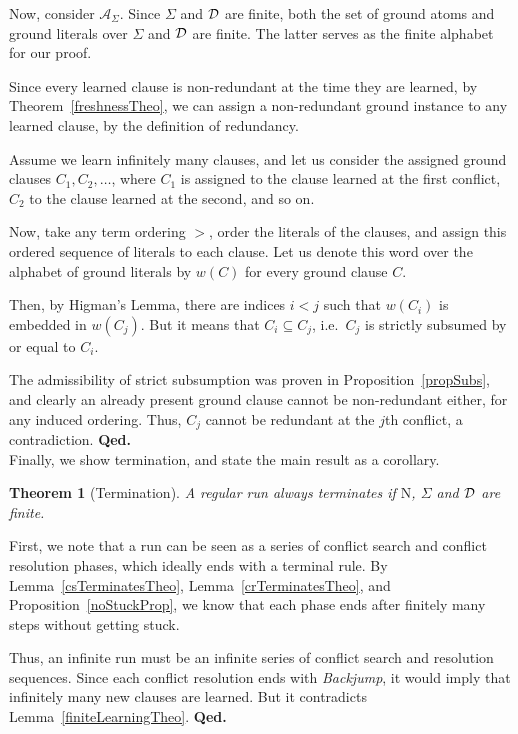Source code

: \documentclass[a4paper]{article}
\newcommand{\startproof}{{\bf Proof:~}}
\newcommand{\finishproof}{{\bf Qed.}}
\newcommand{\leaveabit}{\\[6 pt]}
\newtheorem{theo}[defi]{Theorem}
\begin{document}
Now, consider $\mathcal{A}_{\Sigma}$. Since $\Sigma$ and $\mathcal{D}$ are finite, both the set of ground atoms and ground literals over $\Sigma$ and $\mathcal{D}$ are finite.
The latter serves as the finite alphabet for our proof.

Since every learned clause is non-redundant at the time they are learned, by Theorem~\ref{freshnessTheo}, 
we can assign a non-redundant ground instance to any learned clause, by the definition of redundancy.

Assume we learn infinitely many clauses, and let us consider the assigned ground clauses $C_1, C_2, \dots$, where
$C_1$ is assigned to the clause learned at the first conflict, $C_2$ to the clause learned at the second, and so on.

Now, take any term ordering $>$, order the literals of the clauses, and assign this ordered sequence of literals to each clause. 
Let us denote this word over the alphabet of ground literals by $w(C)$ for every ground clause $C$.

Then, by Higman's Lemma, there are indices $i < j$ such that $w(C_i)$ is embedded in $w(C_j)$.
But it means that $C_i \subseteq C_j$, i.e.\ $C_j$ is strictly subsumed by or equal to $C_i$.

The admissibility of strict subsumption was proven in Proposition~\ref{propSubs}, and clearly 
an already present ground clause cannot be non-redundant either, for any induced ordering.
Thus, $C_j$ cannot be redundant at the $j$th conflict, a contradiction.
\finishproof\leaveabit
\noindent
Finally, we show termination, and state the main result as a corollary.
\begin{theo}[Termination]\label{termRunTheo}
A regular run always terminates if $\text{N}$, $\Sigma$ and $\mathcal{D}$ are finite.
\end{theo}
\noindent\startproof 
First, we note that a run can be seen as a series of conflict search and conflict resolution phases, which ideally ends with a terminal rule.
By Lemma~\ref{csTerminatesTheo}, Lemma~\ref{crTerminatesTheo}, and Proposition~\ref{noStuckProp}, 
we know that each phase ends after finitely many steps without getting stuck. 

Thus, an infinite run must be an infinite series of conflict search and resolution sequences. Since each conflict resolution ends with 
\emph{Backjump}, it would imply that infinitely many new clauses are learned. But it contradicts Lemma~\ref{finiteLearningTheo}. 
\finishproof
\end{document}
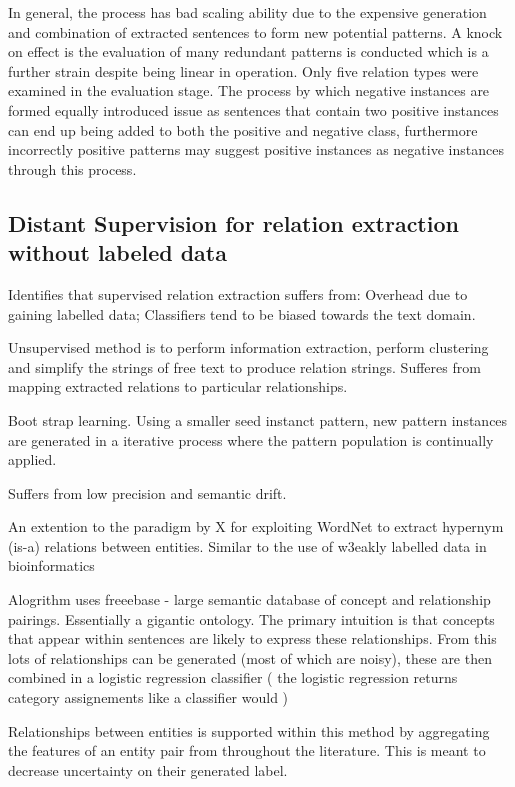 \documentclass{ecmm427_assignment}
\begin{document}
In general, the process has bad scaling ability due to the expensive generation and combination of extracted sentences to form new potential patterns. A knock on effect is the evaluation of many redundant patterns is conducted which is a further strain despite being linear in operation. Only five relation types were examined in the evaluation stage. The process by which negative instances are formed equally introduced issue as sentences that contain two positive instances can end up being added to both the positive and negative class, furthermore incorrectly positive patterns may suggest positive instances as negative instances through this process.

\subsection{Distant Supervision for relation extraction without labeled data}

Identifies \cite{supervisedDistant} that supervised relation extraction suffers from: Overhead due to gaining labelled data; Classifiers tend to be biased towards the text domain.

Unsupervised method is to perform information extraction, perform clustering and simplify the strings of free text to produce relation strings. Sufferes from mapping extracted relations to particular relationships.

Boot strap learning. Using a smaller seed instanct pattern, new pattern instances are generated in a iterative process where the pattern population is continually applied.

Suffers from low precision and semantic drift.

An extention to the paradigm by X for exploiting WordNet to extract hypernym (is-a) relations between entities. Similar to the use of w3eakly labelled data in bioinformatics 

Alogrithm uses freeebase - large semantic database of concept and relationship pairings. Essentially a gigantic ontology. The primary intuition is that concepts that appear within sentences are likely to express these relationships. From this lots of relationships can be generated (most of which are noisy), these are then combined in a logistic regression classifier ( the logistic regression returns category assignements like a classifier would )

Relationships between entities is supported within this method by aggregating the features of an entity pair from throughout the literature. This is meant to decrease uncertainty on their generated label.
\end{document}

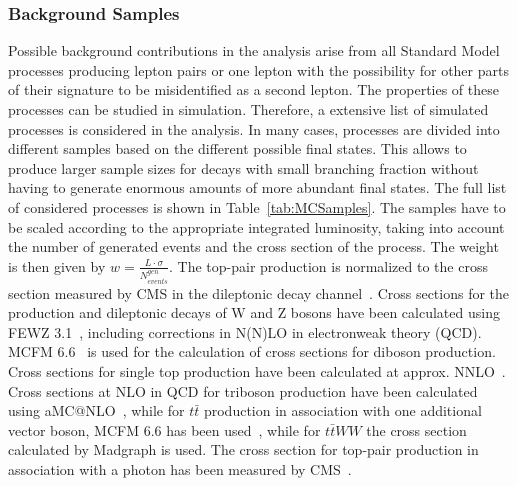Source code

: \subsubsection{Background Samples}
Possible background contributions in the analysis arise from all Standard Model processes producing lepton pairs or one lepton with the possibility for other parts of their signature to be misidentified as a second lepton. The properties of these processes can be studied in simulation. Therefore, a extensive list of simulated processes is considered in the analysis. In many cases, processes are divided into different samples based on the different possible final states. This allows to produce larger sample sizes for decays with small branching fraction without having to generate enormous amounts of more abundant final states. The full list of considered processes is shown in Table~\ref{tab:MCSamples}. The samples have to be scaled according to the appropriate integrated luminosity, taking into account the number of generated events and the cross section of the process. The weight is then given by $w  = \frac{L\cdot \sigma}{N_{events}^{gen}}$. The top-pair production is normalized to the cross section measured by CMS in the dileptonic decay channel~\cite{CMS-PAS-TOP-12-007}. Cross sections for the production and dileptonic decays of W and Z bosons have been calculated using FEWZ 3.1~\cite{Li:2012wna}, including corrections in N(N)LO in electronweak theory (QCD). MCFM 6.6~\cite{Campbell:2011bn} is used for the calculation of cross sections for diboson production. Cross sections for single top production have been calculated at approx. NNLO~\cite{Kidonakis:2012db}. Cross sections at NLO in QCD for triboson production have been calculated using aMC@NLO~\cite{Madgraph2}, while for $t\bar{t}$ production in association with one additional vector boson, MCFM 6.6 has been used~\cite{Garzelli:2012bn}, while for  $t\bar{t}WW$ the cross section calculated by Madgraph is used. The cross section for top-pair production in association with a photon has been measured by CMS~\cite{CMS-PAS-TOP-13-011}.  
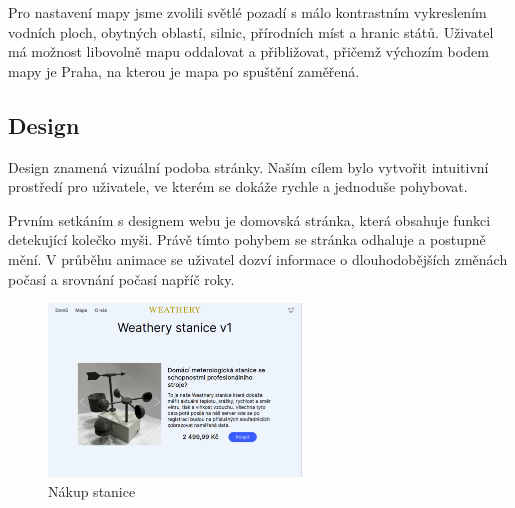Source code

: Pro nastavení mapy jsme zvolili světlé pozadí s málo kontrastním vykreslením vodních ploch, obytných oblastí, silnic, přírodních míst a hranic států. Uživatel má možnost libovolně mapu oddalovat a přibližovat, přičemž výchozím bodem mapy je Praha, na kterou je mapa po spuštění zaměřená.

\subsection{Design}
Design znamená vizuální podoba stránky.
Naším cílem bylo vytvořit intuitivní prostředí pro uživatele, ve kterém se dokáže rychle a jednoduše pohybovat.

Prvním setkáním s designem webu je domovská stránka, která obsahuje funkci detekující kolečko myši.
Právě tímto pohybem se stránka odhaluje a postupně mění. V průběhu animace se uživatel dozví informace o dlouhodobějších změnách počasí a srovnání počasí napříč roky.

\newpage
\begin{figure}[h] %
    \centering
    \includegraphics[width=0.6\textwidth]{images/nakup.png}
    \caption{Nákup stanice}
    \label{nakup}
\end{figure}
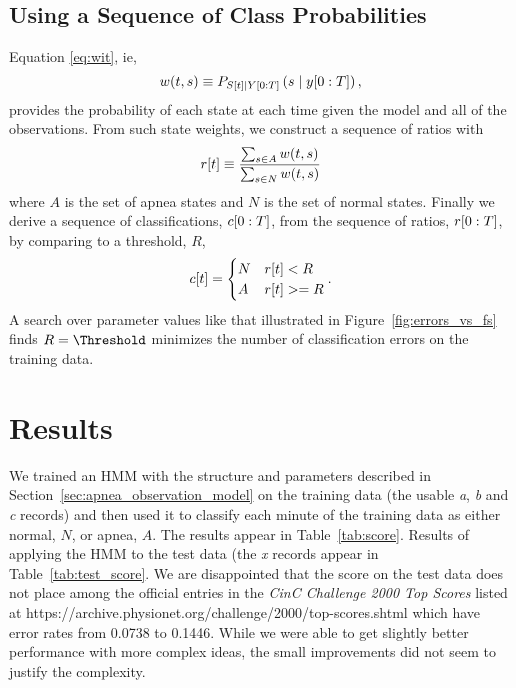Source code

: \subsection{Using a Sequence of Class Probabilities}
\label{sec:prettygood}

Equation \eqref{eq:wit}, ie,
\begin{equation*}
  w(t,s) \equiv P_{{S}{[t]}\mid Y[0:T]} \left(s\mid y[0:T]
  \right),
\end{equation*}
provides the probability of each state at each time given the model and
all of the observations.  From such state weights, we construct a
sequence of ratios with
\begin{equation*}
  {r}{[t]} \equiv \frac{\sum_{s\in A} w(t,s)}{\sum_{s\in N} w(t,s)}
\end{equation*}
where $A$ is the set of apnea states and $N$ is the set of normal
states.  Finally we derive a sequence of classifications,
$c[0:T]$, from the sequence of ratios, $r[0:T]$, by
comparing to a threshold, $R$,
\begin{equation}
  \label{eq:class_sequence}
  {c}{[t]} =
  \begin{cases}
    N & {r}{[t]} < R \\
    A & {r}{[t]} >= R
  \end{cases}.
\end{equation}
A search over parameter values like that illustrated in
Figure~\ref{fig:errors_vs_fs} finds $R=\Threshold$ minimizes the number of
classification errors on the training data.

\section{Results}
\label{sec:results}

We trained an HMM with the structure and parameters described in
Section~\ref{sec:apnea_observation_model} on the training data (the
usable \emph{a}, \emph{b} and \emph{c} records) and then used it to
classify each minute of the training data as either normal, $N$, or
apnea, $A$.  The results appear in Table~\ref{tab:score}.  Results of
applying the HMM to the test data (the \emph{x} records appear in
Table~\ref{tab:test_score}.  We are disappointed that the score on the
test data does not place among the official entries in the \emph{CinC
  Challenge 2000 Top Scores} listed at
https://archive.physionet.org/challenge/2000/top-scores.shtml which
have error rates from 0.0738 to 0.1446.  While we were able to get
slightly better performance with more complex ideas, the small
improvements did not seem to justify the complexity.

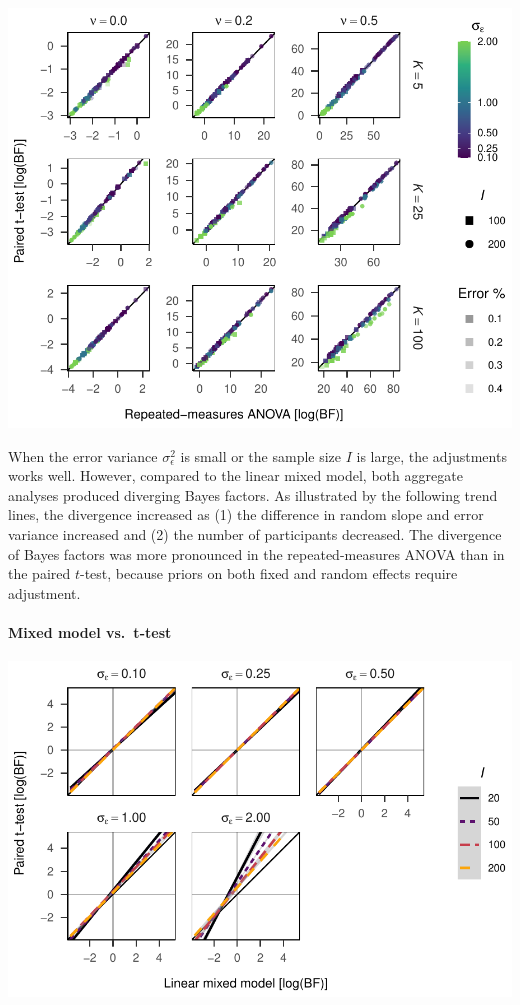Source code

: \documentclass[
  a4paper,
  DIV=11,
  numbers=noendperiod,
  oneside]{scrartcl}
\let\oldparagraph\paragraph
\renewcommand{\paragraph}[1]{\oldparagraph{#1}\mbox{}}
\begin{document}
\includegraphics{prior_translation_files/figure-pdf/simulation-results3-details-2.pdf}

When the error variance \(\sigma_\epsilon^2\) is small or the sample
size \(I\) is large, the adjustments works well. However, compared to
the linear mixed model, both aggregate analyses produced diverging Bayes
factors. As illustrated by the following trend lines, the divergence
increased as (1) the difference in random slope and error variance
increased and (2) the number of participants decreased. The divergence
of Bayes factors was more pronounced in the repeated-measures ANOVA than
in the paired \(t\)-test, because priors on both fixed and random
effects require adjustment.

\hypertarget{mixed-model-vs.-t-test-1}{%
\paragraph{Mixed model vs.~t-test}\label{mixed-model-vs.-t-test-1}}

\includegraphics{prior_translation_files/figure-pdf/trend-plots-ttest-1.pdf}
\end{document}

════════

How to complete this task:
Scan the entries above for the string "random", and copy every line where it turns up.

Task response:
increased as (1) the difference in random slope and error variance
in the paired \(t\)-test, because priors on both fixed and random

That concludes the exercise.